Estudo do IDP sugere regras gerais para garantir proteção social, segurança jurídica e inclusão previdenciária sem comprometer a inovação das plataformas.

18/11/2025

A expansão do trabalho mediado por plataformas digitais e a ausência de um marco regulatório adequado motivaram a criação da Câmara Técnica “Regulação do Trabalho por Aplicativo”, no IDP - Instituto Brasileiro de Ensino, Desenvolvimento e Pesquisa.

Reunindo especialistas de diversas áreas, o grupo apresentou um relatório com diagnóstico, diretrizes e uma proposta de lei complementar para enfrentar os desafios jurídicos, econômicos e sociais desse setor em constante transformação.

IDP propõe novo modelo de regulação para o trabalho por aplicativo no Brasil.(Imagem: Freepik)

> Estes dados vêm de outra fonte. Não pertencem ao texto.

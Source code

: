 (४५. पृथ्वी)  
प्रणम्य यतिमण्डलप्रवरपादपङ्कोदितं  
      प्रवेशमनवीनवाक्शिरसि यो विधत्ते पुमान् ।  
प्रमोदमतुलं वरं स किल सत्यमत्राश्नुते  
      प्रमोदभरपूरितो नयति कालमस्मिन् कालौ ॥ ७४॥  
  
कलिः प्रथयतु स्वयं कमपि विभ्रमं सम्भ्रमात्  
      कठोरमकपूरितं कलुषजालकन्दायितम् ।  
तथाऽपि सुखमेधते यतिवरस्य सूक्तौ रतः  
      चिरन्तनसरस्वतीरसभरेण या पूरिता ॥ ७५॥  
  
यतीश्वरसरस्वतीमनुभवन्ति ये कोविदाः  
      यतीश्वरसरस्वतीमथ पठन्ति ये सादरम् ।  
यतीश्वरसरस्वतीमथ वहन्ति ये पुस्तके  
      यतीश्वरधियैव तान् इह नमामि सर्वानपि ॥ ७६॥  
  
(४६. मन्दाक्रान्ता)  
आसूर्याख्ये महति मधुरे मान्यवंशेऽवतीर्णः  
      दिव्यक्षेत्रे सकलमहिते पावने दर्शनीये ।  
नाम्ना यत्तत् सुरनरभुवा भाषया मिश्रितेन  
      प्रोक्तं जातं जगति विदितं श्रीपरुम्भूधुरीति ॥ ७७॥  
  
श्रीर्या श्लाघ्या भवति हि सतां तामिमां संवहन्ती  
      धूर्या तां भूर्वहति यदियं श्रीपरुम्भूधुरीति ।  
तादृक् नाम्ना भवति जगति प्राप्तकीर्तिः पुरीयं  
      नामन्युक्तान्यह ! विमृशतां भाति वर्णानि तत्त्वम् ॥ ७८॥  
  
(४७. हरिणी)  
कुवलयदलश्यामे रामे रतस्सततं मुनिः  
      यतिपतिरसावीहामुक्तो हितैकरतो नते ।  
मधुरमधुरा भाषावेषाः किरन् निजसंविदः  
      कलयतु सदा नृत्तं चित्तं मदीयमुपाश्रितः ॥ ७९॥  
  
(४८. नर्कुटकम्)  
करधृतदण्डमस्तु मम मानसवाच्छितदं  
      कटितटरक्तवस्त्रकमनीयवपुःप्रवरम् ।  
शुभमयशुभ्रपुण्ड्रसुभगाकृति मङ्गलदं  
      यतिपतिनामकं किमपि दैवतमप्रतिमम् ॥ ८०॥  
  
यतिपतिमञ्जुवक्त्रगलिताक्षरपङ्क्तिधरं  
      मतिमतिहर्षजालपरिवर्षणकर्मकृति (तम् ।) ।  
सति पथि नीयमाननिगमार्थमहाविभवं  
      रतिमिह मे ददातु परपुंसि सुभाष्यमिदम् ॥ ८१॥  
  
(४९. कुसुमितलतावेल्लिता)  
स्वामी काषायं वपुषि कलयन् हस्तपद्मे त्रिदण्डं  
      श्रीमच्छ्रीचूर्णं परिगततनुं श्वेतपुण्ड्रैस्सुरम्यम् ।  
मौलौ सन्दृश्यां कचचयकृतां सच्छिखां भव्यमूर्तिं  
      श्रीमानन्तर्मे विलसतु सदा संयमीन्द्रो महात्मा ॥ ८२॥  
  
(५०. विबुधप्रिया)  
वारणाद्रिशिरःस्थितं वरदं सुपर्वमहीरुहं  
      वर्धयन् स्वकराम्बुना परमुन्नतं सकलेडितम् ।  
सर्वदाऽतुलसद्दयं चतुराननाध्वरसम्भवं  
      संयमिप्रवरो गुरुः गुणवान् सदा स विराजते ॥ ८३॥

Crescimento acelerado e impacto sobre o mercado de trabalho

Segundo o estudo, o trabalho por aplicativo tornou-se peça relevante na economia brasileira. Em 2024, cerca de 1,7 milhão de pessoas atuaram por meio de plataformas digitais, com perfil majoritariamente masculino, preto ou pardo e renda de até três salários-mínimos. Os dados aparecem no Sumário Executivo do relatório.

O Banco Central reconhece o papel dessas atividades na ampliação da força de trabalho e na queda da taxa de desocupação, como destaca o documento ao citar o Relatório de Política Monetária.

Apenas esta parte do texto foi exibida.